[PROBLEM TO SOLVE] The records follow. Count the lines holding "colspan" and give only the number.

[DATASET]
__________________________________________________

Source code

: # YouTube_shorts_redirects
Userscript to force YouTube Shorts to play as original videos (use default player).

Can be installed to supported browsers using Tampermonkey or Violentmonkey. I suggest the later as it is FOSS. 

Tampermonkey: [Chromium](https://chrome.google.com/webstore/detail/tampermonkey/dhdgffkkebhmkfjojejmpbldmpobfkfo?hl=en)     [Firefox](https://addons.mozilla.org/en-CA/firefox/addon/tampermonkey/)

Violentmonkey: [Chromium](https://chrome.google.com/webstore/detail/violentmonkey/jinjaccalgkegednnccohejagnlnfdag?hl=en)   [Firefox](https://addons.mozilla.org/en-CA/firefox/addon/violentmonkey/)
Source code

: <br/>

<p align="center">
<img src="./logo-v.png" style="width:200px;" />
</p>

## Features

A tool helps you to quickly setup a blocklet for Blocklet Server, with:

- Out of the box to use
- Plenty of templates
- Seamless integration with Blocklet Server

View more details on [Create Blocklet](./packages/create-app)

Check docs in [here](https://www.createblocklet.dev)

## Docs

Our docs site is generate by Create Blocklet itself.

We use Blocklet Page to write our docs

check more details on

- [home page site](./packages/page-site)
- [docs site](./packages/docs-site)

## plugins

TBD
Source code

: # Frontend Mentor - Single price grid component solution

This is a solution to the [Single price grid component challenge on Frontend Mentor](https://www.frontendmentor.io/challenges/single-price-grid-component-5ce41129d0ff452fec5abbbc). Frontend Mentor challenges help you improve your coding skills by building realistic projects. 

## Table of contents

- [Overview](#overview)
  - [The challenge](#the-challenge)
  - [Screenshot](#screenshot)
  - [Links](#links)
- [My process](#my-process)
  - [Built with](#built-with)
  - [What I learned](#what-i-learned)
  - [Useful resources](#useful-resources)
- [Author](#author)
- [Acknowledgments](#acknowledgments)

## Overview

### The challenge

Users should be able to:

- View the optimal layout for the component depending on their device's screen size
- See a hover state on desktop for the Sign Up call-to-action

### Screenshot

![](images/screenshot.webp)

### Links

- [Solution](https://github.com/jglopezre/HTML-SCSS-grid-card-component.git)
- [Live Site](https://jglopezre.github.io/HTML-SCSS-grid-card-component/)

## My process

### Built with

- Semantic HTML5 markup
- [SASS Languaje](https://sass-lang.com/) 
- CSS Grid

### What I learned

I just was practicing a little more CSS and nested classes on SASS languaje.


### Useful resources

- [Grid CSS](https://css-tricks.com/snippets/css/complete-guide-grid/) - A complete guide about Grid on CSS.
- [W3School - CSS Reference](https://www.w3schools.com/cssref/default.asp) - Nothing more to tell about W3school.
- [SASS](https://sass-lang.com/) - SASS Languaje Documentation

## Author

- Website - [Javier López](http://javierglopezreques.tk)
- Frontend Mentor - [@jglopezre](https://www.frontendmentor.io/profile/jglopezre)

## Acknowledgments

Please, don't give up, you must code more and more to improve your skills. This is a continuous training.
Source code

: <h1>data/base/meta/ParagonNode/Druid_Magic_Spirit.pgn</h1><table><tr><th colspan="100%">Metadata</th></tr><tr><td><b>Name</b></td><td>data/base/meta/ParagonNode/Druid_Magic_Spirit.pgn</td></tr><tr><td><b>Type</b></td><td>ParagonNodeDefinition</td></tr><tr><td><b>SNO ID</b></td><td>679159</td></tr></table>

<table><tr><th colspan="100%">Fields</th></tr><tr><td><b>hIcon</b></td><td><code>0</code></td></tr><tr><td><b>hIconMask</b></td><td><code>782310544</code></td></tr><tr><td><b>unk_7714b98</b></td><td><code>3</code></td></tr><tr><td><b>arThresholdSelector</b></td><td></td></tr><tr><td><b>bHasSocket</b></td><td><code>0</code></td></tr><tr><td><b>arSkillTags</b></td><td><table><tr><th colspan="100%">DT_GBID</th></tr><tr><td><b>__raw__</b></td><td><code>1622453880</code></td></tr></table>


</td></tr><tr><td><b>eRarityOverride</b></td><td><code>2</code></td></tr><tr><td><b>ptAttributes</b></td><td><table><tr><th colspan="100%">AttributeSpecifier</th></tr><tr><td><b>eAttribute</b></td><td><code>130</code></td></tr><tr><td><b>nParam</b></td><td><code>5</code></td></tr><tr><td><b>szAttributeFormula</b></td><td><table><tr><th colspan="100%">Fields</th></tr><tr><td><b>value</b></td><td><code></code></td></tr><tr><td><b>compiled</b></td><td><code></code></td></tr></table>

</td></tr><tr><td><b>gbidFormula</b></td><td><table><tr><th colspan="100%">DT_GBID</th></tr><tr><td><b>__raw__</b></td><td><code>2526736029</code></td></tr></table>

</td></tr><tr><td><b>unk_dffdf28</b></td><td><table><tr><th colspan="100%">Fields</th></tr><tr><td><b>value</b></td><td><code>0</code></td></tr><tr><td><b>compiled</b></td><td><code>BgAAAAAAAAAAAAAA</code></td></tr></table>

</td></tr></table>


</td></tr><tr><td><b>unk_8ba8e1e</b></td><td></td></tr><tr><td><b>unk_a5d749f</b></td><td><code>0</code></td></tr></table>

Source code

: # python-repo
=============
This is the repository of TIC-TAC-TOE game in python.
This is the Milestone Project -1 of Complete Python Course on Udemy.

__________________________________________________

[ANSWER TO THE EXERCISE] 5